Using this information for LSAT preparation is easy and effective. The first step is to identify “known knowns.” How sure are you that you got a question right? I sometimes ask my students to “bet” on questions when they take a preptest. Pick a chore you hate (for me, it’s polishing my huge copper bathtub). If I “bet” I got it right but I really got it wrong, I have to roll up my sleeves and get out the polish. If I’m not willing to take the bet, I do a “blind review” of that question. (If you don’t know what a blind review is, here’s an hour-long workshop to fill you in!)

If you can take all four sections of a preptest without “scrubbing your tub,” you have already achieved a high degree of accuracy. You know what you know. If, on the other hand, you find yourself consistently losing “bets,” you will soon either have the world’s most sparkly bathroom or you’ll actively zero in the question types that deceive you.

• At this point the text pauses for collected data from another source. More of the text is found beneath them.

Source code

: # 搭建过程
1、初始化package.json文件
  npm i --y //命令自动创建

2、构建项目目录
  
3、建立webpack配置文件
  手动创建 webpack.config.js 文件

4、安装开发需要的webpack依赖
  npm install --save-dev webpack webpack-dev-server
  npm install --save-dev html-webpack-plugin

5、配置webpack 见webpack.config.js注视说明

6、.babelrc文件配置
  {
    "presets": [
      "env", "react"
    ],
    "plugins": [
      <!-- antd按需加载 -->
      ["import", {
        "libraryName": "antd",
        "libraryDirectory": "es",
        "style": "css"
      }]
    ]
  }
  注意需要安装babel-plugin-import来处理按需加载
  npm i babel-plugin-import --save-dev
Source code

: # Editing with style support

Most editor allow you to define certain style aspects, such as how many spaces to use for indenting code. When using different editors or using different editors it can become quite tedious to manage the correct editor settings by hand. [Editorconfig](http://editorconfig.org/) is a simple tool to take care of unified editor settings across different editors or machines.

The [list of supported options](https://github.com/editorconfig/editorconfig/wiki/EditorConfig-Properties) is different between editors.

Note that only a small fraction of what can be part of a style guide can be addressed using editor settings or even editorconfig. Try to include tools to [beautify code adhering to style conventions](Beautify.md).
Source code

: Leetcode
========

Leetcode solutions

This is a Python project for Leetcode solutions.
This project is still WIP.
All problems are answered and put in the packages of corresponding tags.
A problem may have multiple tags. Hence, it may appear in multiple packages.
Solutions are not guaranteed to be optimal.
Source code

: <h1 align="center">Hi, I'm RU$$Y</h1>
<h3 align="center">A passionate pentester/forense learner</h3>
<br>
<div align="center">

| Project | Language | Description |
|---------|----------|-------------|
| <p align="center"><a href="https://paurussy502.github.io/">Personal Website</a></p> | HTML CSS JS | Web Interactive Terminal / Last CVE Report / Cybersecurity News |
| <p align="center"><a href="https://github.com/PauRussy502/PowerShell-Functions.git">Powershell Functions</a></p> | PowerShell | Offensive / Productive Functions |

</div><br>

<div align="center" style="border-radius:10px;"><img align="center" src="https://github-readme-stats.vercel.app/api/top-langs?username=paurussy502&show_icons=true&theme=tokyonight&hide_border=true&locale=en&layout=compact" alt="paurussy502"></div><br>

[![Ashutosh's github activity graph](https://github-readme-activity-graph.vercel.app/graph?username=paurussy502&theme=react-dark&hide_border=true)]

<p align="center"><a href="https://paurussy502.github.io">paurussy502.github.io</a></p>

That leaves the questions you are unsure of. With the “blind review” method, you answer every question under time pressure and then go back and take as long as you need to think through the questions you were unsure about. Figure out why every wrong answer is wrong, and make sure that each right answer is right. See if you can prove that every single answer in the section is correct before you score the test. (If you can’t demonstrate that there is one and only one right answer and you know what it is, then you’ve just discovered a question type where you need help.)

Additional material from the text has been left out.